FISH was carried out on 5-μm paraffin sections. Tissues were deparaffinized in xylene 3 × 5 min, washed 2 × 2 min in 100% ethanol, 1 × 2 min in 95% ethanol, and 1 × 5 min in deionized water. Then, the slides were incubated in the Epitope Retrieval Solution (DAKO, Glostrup, Denmark) for 40 min at 95°C and subsequently cooled at room temperature (RT) for 20 min in the Epitope Retrieval Solution. The slides were washed 5 min in deionized water, and tissues were covered with the Proteinase K Ready-to-Use (DAKO) solution for 3–5 min. Then, the slides were immediately washed twice for 2 min in deionized water, dehydrated in 70%, 85%, and 100% ethanol for 2 min each and air dried.

Afterward, the mixtures of CEP7, CEP17, CEP3 + TelVysion 3p (Vysis, Downers Grove, IL, USA), or SE X/Y (Kreatech, Amsterdam, Netherlands) probes were applied on the samples and covered with coverslips. Slides were denatured at 85°C for 5 min and incubated in humidified box at 37°C overnight. Then, the slides were washed for 2 min in 0.4× SSC/0.3% NP-40 at 73°C and for 1 min in 2× SSC/0.1% NP-40 at RT. After that, the slides were counterstained with DAPI II (Vysis) and examined.

Fluorescent signals from non-neoplastic tubular epithelium nuclei were counted. Only nonoverlapping intact nuclei were scored, split centromere signals were counted as one.
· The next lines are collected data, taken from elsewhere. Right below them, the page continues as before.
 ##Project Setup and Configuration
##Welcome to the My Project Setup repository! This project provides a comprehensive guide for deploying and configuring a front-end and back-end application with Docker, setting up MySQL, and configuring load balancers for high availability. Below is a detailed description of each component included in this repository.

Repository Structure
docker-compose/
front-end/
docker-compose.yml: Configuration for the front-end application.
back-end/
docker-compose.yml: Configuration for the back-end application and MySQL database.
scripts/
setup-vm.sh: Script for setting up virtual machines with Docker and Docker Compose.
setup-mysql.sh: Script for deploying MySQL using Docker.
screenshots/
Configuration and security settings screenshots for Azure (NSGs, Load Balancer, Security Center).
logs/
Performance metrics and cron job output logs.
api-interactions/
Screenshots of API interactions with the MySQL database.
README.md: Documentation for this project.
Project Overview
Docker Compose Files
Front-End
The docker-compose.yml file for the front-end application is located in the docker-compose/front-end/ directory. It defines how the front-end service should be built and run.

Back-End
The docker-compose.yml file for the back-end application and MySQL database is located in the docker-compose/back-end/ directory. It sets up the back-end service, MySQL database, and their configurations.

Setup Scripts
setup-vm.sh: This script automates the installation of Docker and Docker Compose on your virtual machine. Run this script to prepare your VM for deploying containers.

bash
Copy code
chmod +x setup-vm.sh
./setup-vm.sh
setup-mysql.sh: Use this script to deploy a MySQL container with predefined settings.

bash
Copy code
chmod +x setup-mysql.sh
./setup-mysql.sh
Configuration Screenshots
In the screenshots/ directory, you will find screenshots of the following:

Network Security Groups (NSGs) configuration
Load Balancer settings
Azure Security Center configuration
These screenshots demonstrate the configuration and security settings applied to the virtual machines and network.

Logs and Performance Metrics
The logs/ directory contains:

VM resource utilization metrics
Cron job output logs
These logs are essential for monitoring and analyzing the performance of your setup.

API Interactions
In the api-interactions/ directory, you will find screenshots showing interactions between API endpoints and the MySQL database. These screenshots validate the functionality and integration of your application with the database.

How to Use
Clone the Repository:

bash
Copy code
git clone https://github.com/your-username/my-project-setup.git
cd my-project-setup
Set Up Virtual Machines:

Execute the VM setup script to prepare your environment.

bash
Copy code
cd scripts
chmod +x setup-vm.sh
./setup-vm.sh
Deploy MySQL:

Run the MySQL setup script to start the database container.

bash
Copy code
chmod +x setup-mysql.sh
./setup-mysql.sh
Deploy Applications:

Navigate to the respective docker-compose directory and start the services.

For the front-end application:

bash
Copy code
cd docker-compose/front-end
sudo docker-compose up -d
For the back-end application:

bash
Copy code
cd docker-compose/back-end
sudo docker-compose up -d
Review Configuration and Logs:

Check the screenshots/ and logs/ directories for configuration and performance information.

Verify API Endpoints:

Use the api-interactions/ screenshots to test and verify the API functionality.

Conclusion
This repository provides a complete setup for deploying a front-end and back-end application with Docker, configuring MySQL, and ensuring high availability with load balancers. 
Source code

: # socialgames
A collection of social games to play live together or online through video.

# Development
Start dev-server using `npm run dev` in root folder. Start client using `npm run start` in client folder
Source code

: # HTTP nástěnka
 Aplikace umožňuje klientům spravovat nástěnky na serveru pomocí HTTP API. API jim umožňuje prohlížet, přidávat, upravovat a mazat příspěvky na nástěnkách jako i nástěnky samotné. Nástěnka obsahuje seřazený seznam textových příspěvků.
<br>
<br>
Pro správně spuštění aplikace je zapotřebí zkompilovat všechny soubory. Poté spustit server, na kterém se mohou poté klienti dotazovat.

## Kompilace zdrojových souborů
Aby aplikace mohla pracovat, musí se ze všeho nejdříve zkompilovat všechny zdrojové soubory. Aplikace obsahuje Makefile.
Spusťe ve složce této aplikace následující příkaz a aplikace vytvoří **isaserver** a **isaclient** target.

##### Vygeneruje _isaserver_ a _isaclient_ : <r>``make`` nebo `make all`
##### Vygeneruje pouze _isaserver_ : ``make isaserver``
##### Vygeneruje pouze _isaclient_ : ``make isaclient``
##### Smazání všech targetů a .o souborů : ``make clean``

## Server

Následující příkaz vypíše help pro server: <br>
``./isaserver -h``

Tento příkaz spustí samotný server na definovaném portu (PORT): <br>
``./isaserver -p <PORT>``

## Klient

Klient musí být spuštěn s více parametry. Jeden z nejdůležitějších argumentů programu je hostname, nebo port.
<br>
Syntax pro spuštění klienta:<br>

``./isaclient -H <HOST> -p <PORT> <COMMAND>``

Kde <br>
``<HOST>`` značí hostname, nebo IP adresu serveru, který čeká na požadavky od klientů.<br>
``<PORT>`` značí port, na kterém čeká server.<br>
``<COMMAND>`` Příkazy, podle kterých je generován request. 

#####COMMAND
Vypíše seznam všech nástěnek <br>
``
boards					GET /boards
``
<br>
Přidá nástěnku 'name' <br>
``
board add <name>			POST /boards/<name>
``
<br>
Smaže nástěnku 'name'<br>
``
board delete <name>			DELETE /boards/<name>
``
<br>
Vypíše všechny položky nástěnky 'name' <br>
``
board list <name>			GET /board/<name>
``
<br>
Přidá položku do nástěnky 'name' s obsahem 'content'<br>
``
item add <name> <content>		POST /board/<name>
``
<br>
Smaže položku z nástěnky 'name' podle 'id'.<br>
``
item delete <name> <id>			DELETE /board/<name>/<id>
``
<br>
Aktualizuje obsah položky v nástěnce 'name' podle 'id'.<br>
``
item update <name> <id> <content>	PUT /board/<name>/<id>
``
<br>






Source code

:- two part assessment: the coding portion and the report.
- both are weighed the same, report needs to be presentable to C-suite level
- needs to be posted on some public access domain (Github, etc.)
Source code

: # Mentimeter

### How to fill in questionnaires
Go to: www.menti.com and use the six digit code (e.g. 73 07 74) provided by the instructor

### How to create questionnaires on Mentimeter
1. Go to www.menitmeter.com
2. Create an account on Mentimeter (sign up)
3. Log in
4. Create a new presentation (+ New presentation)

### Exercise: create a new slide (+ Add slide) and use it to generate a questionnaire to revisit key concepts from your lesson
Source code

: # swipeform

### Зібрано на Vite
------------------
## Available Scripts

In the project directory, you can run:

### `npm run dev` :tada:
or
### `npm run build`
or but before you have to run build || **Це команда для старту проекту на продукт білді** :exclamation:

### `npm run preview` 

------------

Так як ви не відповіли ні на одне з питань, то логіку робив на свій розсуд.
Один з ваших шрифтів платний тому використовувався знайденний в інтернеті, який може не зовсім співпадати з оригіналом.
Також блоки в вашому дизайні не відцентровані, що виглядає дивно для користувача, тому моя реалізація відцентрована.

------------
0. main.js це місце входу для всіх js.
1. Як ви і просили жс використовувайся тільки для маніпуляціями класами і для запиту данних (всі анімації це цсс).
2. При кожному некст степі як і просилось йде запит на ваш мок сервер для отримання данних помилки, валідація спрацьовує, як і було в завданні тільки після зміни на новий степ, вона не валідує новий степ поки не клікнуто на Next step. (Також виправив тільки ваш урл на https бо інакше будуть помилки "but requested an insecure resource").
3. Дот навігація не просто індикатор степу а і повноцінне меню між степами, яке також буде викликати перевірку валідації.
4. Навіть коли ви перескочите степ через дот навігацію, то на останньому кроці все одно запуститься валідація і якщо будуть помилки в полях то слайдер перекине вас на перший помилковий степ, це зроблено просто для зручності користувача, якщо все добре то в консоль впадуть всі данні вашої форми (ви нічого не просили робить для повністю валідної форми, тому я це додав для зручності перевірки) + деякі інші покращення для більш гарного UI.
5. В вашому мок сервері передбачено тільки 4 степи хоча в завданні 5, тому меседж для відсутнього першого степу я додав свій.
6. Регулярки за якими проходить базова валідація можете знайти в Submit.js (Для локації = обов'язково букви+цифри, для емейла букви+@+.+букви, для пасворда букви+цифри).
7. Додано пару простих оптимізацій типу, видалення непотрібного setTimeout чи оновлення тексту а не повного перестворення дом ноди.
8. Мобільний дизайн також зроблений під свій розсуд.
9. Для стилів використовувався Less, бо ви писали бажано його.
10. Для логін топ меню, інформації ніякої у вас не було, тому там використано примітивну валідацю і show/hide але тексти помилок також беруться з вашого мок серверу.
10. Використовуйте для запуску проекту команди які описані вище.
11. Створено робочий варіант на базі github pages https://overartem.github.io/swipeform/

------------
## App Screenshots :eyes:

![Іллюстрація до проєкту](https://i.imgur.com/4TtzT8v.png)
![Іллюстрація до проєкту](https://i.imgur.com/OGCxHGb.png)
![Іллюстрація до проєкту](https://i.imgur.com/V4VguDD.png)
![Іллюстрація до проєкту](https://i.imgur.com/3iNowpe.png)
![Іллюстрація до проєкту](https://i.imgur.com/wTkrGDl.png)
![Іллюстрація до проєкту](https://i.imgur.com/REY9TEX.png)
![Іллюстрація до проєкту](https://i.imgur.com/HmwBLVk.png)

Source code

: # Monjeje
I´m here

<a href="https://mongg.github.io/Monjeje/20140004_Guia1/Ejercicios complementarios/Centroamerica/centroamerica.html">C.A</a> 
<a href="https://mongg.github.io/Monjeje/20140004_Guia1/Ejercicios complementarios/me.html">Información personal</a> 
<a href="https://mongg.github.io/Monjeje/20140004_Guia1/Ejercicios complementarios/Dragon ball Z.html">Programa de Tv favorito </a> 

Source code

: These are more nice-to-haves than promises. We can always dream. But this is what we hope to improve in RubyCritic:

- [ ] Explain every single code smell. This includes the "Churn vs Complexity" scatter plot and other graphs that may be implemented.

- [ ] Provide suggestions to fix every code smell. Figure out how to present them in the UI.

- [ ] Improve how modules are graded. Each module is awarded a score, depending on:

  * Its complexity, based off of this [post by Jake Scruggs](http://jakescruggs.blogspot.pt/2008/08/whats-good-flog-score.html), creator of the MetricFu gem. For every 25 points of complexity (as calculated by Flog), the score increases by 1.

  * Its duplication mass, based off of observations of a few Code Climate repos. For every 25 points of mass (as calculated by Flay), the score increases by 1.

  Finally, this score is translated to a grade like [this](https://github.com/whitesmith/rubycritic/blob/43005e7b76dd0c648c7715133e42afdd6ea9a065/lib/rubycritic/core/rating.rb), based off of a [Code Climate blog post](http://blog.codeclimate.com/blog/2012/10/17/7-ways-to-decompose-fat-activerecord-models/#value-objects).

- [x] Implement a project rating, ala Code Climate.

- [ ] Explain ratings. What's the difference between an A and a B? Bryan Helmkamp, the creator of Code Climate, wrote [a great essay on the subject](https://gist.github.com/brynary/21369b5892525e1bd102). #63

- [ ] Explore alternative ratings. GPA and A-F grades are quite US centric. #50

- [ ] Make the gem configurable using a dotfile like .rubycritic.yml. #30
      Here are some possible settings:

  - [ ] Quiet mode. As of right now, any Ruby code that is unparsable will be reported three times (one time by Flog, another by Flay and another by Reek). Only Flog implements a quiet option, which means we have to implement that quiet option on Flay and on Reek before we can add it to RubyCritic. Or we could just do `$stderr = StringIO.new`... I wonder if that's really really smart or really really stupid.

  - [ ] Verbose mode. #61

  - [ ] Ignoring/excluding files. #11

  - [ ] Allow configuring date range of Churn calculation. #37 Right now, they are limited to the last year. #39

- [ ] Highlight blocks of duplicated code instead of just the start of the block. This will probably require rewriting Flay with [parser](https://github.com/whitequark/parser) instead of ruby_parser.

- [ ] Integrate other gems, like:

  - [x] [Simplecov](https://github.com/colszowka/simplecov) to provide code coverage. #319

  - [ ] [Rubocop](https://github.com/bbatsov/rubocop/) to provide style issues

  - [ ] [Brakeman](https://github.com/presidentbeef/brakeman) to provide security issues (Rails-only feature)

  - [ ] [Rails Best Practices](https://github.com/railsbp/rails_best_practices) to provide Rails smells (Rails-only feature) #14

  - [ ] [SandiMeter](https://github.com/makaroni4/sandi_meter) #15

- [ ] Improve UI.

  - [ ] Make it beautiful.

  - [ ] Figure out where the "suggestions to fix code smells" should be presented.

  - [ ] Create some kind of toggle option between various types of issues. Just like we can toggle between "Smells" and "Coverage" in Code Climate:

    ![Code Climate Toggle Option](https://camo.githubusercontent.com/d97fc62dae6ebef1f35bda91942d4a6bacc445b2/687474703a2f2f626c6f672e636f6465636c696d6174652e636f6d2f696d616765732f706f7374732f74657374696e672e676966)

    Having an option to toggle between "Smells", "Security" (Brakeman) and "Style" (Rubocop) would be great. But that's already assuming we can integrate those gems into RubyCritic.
Cutoff levels for gain and loss of a signal (chromosome) were set at 3× SD of the mean number of variants seen in normal control nuclei and were as more than 10% for an interpretation of gain of chromosomes 7 and 17 and more than 20% for loss of chromosome Y.

Results

The basic clinicopathological data are summarized in Table 1. The patients were one woman and ten men, with ages ranging from 41 to 67 years (mean, 51.9 years). All but one patient lost kidney function because of chronic glomerulonephritis, the exception being a case of renal complete insufficiency due to diabetic nephropathy. Eight patients were treated by hemodialysis and subsequent renal transplantation, while the remaining three individuals were only dialyzed. The duration of hemodialyzation ranged from 0.6 to 6 years (mean, 2.5 years). The patients had functional renal grafts from 2 to 9 years (mean, 5.75 years). Renal tumors were found in all but one patient, using ultrasonography or computed tomography (CT) during periodic clinical examinations. All pathologic findings were located in the native kidneys. No tumors were detected in renal grafts. Unusual scarring of the kidney parenchyma was misinterpreted as a tumorous mass in one patient (case 10) on CT. Unilateral nephrectomy was performed in five patients, bilateral in six patients.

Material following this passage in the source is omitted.